YOUR OBJECTIVE: Among the entries, find the lines with the string "where" and copy them.
==============================
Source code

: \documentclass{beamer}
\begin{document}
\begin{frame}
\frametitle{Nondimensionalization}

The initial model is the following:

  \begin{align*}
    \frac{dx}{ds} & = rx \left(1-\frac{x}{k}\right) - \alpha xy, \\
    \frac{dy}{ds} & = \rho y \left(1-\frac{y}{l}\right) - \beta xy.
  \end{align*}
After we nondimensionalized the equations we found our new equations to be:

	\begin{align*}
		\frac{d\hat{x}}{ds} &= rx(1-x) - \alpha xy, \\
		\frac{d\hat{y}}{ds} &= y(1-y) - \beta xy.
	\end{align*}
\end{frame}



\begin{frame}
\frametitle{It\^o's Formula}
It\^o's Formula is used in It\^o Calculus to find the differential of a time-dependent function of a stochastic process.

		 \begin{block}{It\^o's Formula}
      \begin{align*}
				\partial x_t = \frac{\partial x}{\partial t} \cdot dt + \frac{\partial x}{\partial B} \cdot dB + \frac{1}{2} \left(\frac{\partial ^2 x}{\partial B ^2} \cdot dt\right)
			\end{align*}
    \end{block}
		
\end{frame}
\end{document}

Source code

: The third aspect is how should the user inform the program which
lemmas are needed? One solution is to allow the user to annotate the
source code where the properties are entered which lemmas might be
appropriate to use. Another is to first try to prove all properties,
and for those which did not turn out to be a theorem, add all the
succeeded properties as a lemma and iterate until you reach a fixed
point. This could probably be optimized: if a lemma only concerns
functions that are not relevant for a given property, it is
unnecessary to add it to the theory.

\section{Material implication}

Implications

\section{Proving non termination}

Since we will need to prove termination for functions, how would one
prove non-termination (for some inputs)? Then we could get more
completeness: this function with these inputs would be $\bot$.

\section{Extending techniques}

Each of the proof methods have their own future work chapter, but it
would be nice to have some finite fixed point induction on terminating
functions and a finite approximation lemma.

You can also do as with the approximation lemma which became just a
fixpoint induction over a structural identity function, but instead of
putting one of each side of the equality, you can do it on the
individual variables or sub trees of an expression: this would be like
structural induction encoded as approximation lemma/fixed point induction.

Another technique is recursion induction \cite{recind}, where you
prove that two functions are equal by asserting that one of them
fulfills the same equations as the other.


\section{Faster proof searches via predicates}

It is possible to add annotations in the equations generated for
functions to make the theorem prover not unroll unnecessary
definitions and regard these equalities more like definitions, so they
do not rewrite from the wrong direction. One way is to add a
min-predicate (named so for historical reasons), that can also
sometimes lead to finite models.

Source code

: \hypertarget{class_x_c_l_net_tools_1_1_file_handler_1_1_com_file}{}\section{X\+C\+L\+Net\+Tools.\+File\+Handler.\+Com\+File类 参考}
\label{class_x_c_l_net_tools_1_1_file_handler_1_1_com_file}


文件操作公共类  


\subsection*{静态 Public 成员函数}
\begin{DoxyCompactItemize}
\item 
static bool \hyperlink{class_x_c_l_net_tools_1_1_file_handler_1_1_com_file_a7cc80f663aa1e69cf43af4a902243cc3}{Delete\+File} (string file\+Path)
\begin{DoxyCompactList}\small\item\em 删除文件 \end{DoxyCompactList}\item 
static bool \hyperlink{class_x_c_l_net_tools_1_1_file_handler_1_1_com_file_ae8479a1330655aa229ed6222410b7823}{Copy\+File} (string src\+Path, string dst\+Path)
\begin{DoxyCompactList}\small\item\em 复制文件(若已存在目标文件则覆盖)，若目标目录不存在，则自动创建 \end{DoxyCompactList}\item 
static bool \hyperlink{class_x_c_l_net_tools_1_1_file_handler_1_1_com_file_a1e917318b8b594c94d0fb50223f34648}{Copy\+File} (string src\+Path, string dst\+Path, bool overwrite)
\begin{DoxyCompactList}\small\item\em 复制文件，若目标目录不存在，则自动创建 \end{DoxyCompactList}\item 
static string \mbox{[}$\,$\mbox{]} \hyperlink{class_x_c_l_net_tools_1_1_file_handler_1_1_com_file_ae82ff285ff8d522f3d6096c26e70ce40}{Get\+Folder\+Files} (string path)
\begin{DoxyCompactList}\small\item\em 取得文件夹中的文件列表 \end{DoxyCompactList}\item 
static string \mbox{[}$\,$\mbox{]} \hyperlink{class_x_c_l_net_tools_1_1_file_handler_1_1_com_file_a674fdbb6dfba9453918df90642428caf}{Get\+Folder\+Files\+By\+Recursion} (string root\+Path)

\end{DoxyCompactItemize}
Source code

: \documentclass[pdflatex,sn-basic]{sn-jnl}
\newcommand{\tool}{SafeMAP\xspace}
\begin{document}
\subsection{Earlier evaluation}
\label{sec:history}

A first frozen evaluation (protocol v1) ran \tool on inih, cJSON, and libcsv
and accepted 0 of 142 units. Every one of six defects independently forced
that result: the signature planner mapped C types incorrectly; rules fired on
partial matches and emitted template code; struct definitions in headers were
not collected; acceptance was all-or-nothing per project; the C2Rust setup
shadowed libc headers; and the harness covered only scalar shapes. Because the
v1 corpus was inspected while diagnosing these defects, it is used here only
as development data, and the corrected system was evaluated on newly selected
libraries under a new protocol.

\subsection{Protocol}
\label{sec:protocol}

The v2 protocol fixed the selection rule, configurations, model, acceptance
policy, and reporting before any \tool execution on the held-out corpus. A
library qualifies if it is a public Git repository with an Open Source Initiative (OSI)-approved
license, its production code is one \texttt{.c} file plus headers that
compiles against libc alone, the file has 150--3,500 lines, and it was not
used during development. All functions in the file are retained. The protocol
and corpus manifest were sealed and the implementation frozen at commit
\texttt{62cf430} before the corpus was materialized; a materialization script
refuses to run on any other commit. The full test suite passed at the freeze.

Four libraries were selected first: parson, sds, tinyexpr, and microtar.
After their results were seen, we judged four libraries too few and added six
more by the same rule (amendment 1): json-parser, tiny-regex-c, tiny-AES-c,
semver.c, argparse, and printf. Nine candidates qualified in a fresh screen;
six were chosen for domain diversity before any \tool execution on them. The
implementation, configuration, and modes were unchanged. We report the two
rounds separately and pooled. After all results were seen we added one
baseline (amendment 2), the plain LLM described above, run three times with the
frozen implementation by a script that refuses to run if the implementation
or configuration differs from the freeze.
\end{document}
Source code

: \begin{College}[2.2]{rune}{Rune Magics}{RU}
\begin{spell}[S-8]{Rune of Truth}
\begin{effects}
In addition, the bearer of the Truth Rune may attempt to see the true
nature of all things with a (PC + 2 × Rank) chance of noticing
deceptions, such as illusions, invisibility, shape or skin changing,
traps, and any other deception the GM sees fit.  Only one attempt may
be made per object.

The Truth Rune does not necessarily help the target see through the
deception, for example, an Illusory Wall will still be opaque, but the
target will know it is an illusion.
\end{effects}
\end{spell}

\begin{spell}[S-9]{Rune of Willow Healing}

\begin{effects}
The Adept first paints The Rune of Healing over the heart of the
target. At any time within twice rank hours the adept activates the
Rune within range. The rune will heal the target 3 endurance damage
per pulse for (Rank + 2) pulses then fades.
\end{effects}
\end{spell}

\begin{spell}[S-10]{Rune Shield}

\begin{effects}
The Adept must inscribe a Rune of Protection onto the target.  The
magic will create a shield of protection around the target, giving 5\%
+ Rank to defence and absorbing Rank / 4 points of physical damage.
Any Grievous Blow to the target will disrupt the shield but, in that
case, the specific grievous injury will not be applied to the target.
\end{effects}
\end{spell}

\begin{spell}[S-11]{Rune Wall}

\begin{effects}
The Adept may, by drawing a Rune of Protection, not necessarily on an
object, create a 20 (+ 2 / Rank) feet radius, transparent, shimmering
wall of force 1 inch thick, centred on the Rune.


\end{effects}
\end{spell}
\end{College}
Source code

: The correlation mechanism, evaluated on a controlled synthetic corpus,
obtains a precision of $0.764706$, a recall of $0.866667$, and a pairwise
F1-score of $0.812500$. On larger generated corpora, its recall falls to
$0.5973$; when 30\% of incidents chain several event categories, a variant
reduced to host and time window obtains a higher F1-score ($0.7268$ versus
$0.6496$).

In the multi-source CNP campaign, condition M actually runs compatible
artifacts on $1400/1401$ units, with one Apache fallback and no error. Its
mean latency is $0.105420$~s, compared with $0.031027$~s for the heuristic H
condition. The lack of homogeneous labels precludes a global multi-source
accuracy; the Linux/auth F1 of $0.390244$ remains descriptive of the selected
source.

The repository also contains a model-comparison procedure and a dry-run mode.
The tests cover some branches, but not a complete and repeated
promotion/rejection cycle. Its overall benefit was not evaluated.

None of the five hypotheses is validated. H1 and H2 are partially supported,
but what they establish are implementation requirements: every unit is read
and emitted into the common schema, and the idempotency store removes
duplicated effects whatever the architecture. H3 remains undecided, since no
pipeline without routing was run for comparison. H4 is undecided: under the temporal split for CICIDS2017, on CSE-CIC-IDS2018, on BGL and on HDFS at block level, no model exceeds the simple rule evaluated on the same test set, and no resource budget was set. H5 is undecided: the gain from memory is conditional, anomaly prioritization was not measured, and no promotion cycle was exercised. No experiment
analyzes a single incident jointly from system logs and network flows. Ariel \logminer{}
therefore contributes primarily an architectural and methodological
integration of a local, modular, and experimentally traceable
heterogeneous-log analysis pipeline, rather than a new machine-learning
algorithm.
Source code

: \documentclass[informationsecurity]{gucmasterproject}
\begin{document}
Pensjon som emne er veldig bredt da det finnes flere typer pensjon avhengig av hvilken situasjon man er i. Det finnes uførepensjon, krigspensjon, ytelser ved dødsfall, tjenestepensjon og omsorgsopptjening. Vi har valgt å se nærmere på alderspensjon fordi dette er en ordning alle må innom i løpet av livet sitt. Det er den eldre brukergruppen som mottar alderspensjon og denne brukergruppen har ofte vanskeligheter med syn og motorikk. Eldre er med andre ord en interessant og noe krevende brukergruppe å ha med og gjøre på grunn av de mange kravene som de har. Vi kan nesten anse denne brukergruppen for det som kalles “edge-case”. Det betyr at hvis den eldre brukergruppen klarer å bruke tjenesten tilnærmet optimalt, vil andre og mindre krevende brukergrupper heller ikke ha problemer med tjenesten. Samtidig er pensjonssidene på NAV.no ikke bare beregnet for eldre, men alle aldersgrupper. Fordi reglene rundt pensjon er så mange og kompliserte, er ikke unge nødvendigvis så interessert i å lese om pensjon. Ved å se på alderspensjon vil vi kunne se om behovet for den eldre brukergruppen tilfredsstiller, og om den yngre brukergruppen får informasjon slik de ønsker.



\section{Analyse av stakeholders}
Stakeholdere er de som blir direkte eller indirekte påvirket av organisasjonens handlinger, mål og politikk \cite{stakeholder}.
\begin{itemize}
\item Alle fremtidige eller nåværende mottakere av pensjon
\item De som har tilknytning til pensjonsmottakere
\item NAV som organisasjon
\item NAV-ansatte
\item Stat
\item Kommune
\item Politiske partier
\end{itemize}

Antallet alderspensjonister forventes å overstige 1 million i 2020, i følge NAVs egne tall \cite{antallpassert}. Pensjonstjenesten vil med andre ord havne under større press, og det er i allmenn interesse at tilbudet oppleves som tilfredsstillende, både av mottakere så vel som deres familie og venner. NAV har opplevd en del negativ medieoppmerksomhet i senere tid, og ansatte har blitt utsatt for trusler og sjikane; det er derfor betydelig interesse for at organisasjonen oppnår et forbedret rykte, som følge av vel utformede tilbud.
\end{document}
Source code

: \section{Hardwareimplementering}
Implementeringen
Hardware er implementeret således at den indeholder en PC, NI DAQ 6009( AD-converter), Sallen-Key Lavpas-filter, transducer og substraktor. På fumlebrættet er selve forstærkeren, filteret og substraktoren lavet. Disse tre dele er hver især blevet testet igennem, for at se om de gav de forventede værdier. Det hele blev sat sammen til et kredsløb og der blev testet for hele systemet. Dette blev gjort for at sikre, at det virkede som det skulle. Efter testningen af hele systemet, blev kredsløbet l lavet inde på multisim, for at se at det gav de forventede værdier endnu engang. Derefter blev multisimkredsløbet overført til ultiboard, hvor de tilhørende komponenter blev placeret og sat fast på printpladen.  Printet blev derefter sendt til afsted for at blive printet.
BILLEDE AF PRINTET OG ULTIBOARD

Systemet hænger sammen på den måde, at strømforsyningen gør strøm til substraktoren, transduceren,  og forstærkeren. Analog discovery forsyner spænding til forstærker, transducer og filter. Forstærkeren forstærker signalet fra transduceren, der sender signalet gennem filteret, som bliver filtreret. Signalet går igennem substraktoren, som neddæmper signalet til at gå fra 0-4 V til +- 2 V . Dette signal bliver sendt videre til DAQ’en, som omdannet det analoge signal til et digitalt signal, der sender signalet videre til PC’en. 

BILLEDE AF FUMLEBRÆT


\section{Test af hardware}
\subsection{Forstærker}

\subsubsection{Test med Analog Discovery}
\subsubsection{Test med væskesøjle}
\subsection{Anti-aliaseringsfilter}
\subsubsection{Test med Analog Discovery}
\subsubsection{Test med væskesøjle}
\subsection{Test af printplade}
==============================
TASK RESULT:
source code where the properties are entered which lemmas might be
Another technique is recursion induction \cite{recind}, where you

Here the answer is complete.